### EXERCISE
The lines below starting at the line containing "- The downnloaded" and ending at the line containing "- Optical interaction" are to be repeated exactly, with both ends kept and nothing else added.

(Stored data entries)

##########

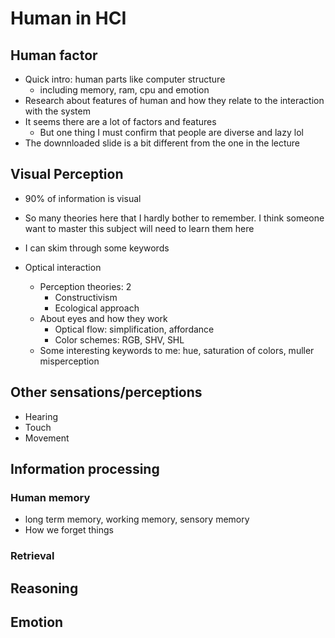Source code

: # Human in HCI

## Human factor

- Quick intro: human parts like computer structure
  - including memory, ram, cpu and emotion
- Research about features of human and how they relate to the interaction with the system
- It seems there are a lot of factors and features
  - But one thing I must confirm that people are diverse and lazy lol
- The downnloaded slide is a bit different from the one in the lecture

## Visual Perception

- 90% of information is visual
- So many theories here that I hardly bother to remember. I think someone want to master this subject will need to learn them here
- I can skim through some keywords

- Optical interaction
  - Perception theories: 2
    - Constructivism
    - Ecological approach
  - About eyes and how they work
    - Optical flow: simplification, affordance
    - Color schemes: RGB, SHV, SHL
  - Some interesting keywords to me: hue, saturation of colors, muller misperception

## Other sensations/perceptions

- Hearing
- Touch
- Movement

## Information processing

### Human memory

- long term memory, working memory, sensory memory
- How we forget things

### Retrieval

## Reasoning

## Emotion


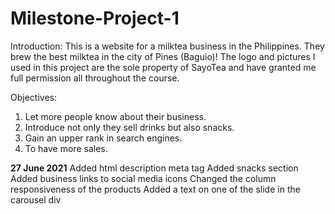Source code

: # Milestone-Project-1
Introduction:
  This is a website for a milktea business in the Philippines. They brew the best milktea in the city of Pines (Baguio)! 
  The logo and pictures I used in this project are the sole property of SayoTea and have granted me full permission all 
  throughout the course. 

 Objectives:
  1. Let more people know about their business. 
  2. Introduce not only they sell drinks but also snacks. 
  3. Gain an upper rank in search engines.
  4. To have more sales. 

**27 June 2021** 
  Added html description meta tag
  Added snacks section
  Added business links to social media icons
  Changed the column responsiveness of the products
  Added a text on one of the slide in the carousel div

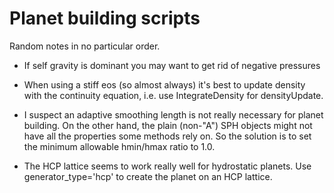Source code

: Planet building scripts
=========================
Random notes in no particular order.

* If self gravity is dominant you may want to get rid of negative pressures

* When using a stiff eos (so almost always) it's best to update density with
  the continuity equation, i.e. use IntegrateDensity for densityUpdate.

* I suspect an adaptive smoothing length is not really necessary for planet
  building. On the other hand, the plain (non-"A") SPH objects might not have
  all the properties some methods rely on. So the solution is to set the
  minimum allowable hmin/hmax ratio to 1.0.

* The HCP lattice seems to work really well for hydrostatic planets. Use 
  generator_type='hcp' to create the planet on an HCP lattice.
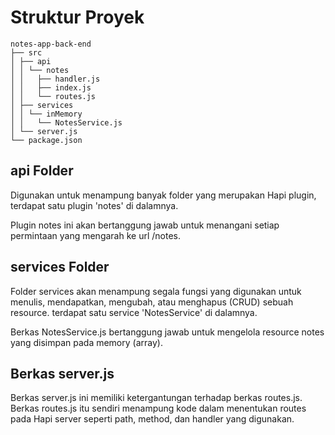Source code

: # Struktur Proyek

    notes-app-back-end
    ├── src
    │ ├── api
    │ │ └── notes
    │ │   ├── handler.js
    │ │   ├── index.js
    │ │   └── routes.js
    │ ├── services
    │ │ └── inMemory
    │ │   └── NotesService.js
    │ └── server.js
    └── package.json

## api Folder

Digunakan untuk menampung banyak folder yang merupakan Hapi plugin,
terdapat satu plugin 'notes' di dalamnya.

Plugin notes ini akan bertanggung jawab untuk menangani setiap permintaan yang mengarah ke url /notes.

## services Folder

Folder services akan menampung segala fungsi yang digunakan untuk menulis, mendapatkan, mengubah, atau menghapus (CRUD) sebuah resource. terdapat satu service 'NotesService' di dalamnya. 

Berkas NotesService.js bertanggung jawab untuk mengelola resource notes yang disimpan pada memory (array).

## Berkas server.js

Berkas server.js ini memiliki ketergantungan terhadap berkas routes.js. Berkas routes.js itu sendiri menampung kode dalam menentukan routes pada Hapi server seperti path, method, dan handler yang digunakan.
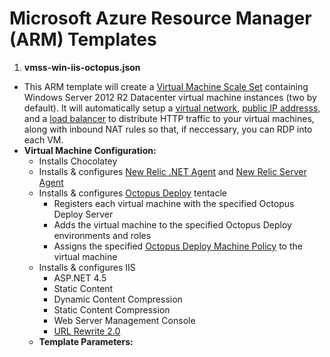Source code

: # Microsoft Azure Resource Manager (ARM) Templates

1. **vmss-win-iis-octopus.json**
 * This ARM template will create a [Virtual Machine Scale Set](https://azure.microsoft.com/en-us/documentation/articles/virtual-machine-scale-sets-overview/ "Virtual Machine Scale Sets") containing Windows Server 2012 R2 Datacenter virtual machine instances (two by default). It will automatically setup a [virtual network](https://azure.microsoft.com/en-us/documentation/articles/resource-groups-networking/#virtual-network), [public IP addresss](https://azure.microsoft.com/en-us/documentation/articles/resource-groups-networking/#public-ip-address), and a [load balancer](https://azure.microsoft.com/en-us/documentation/articles/resource-groups-networking/#load-balancer) to distribute HTTP traffic to your virtual machines, along with inbound NAT rules so that, if neccessary, you can RDP into each VM.
 * **Virtual Machine Configuration:**
    * Installs Chocolatey
    * Installs & configures [New Relic .NET Agent](https://docs.newrelic.com/docs/agents/net-agent/getting-started/new-relic-net) and [New Relic Server Agent](https://docs.newrelic.com/docs/servers/new-relic-servers-windows/getting-started/new-relic-servers-windows) 
    * Installs & configures [Octopus Deploy](https://octopus.com/) tentacle
      * Registers each virtual machine with the specified Octopus Deploy Server
      * Adds the virtual machine to the specified Octopus Deploy environments and roles
      * Assigns the specified [Octopus Deploy Machine Policy](http://docs.octopusdeploy.com/display/OD/Machine+Policies) to the virtual machine
    * Installs & configures IIS
      * ASP.NET 4.5
      * Static Content 
      * Dynamic Content Compression 
      * Static Content Compression 
      * Web Server Management Console
      * [URL Rewrite 2.0](https://www.iis.net/downloads/microsoft/url-rewrite)
   * **Template Parameters:**
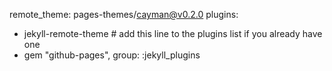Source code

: remote_theme: pages-themes/cayman@v0.2.0
plugins:
- jekyll-remote-theme # add this line to the plugins list if you already have one
- gem "github-pages", group: :jekyll_plugins
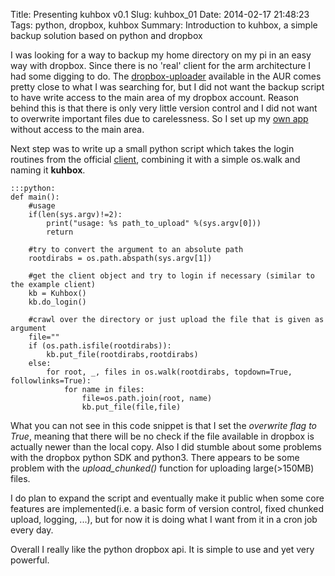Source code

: Title: Presenting kuhbox v0.1
Slug: kuhbox_01
Date: 2014-02-17 21:48:23
Tags: python, dropbox, kuhbox
Summary: Introduction to kuhbox, a simple backup solution based on python and dropbox

I was looking for a way to backup my home directory on my pi in an easy way with dropbox. Since there is no 'real' client for the arm architecture I had some digging to do. The [dropbox-uploader](https://aur.archlinux.org/packages/dropbox-uploader-git/) available in the AUR comes pretty close to what I was searching for, but I did not want the backup script to have write access to the main area of my dropbox account. Reason behind this is that there is only very little version control and I did not want to overwrite important files due to carelessness. So I set up my [own app](http://www.dropbox.com/developers/apps) without access to the main area. 

Next step was to write up a small python script which takes the login routines from the official [client](http://www.dropboxwiki.com/tips-and-tricks/using-the-official-dropbox-command-line-interface-cli), combining it with a simple os.walk and naming it **kuhbox**.

    :::python:
    def main():
        #usage
        if(len(sys.argv)!=2):
            print("usage: %s path_to_upload" %(sys.argv[0]))
            return

        #try to convert the argument to an absolute path
        rootdirabs = os.path.abspath(sys.argv[1])
        
        #get the client object and try to login if necessary (similar to the example client)
        kb = Kuhbox()
        kb.do_login()
        
        #crawl over the directory or just upload the file that is given as argument
        file=""
        if (os.path.isfile(rootdirabs)):
            kb.put_file(rootdirabs,rootdirabs)
        else:
            for root, _, files in os.walk(rootdirabs, topdown=True, followlinks=True):
                for name in files:
                    file=os.path.join(root, name)
                    kb.put_file(file,file)

What you can not see in this code snippet is that I set the *overwrite flag to True*, meaning that there will be no check if the file available in dropbox is actually newer than the local copy. Also I did stumble about some problems with the dropbox python SDK and python3. There appears to be some problem with the *upload_chunked()* function for uploading large(>150MB) files.

I do plan to expand the script and eventually make it public when some core features are implemented(i.e. a basic form of version control, fixed chunked upload, logging, ...), but for now it is doing what I want from it in a cron job every day.

Overall I really like the python dropbox api. It is simple to use and yet very powerful.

##########

### RESULT OF THE TASK
- The downnloaded slide is a bit different from the one in the lecture

## Visual Perception

- 90% of information is visual
- So many theories here that I hardly bother to remember. I think someone want to master this subject will need to learn them here
- I can skim through some keywords

- Optical interaction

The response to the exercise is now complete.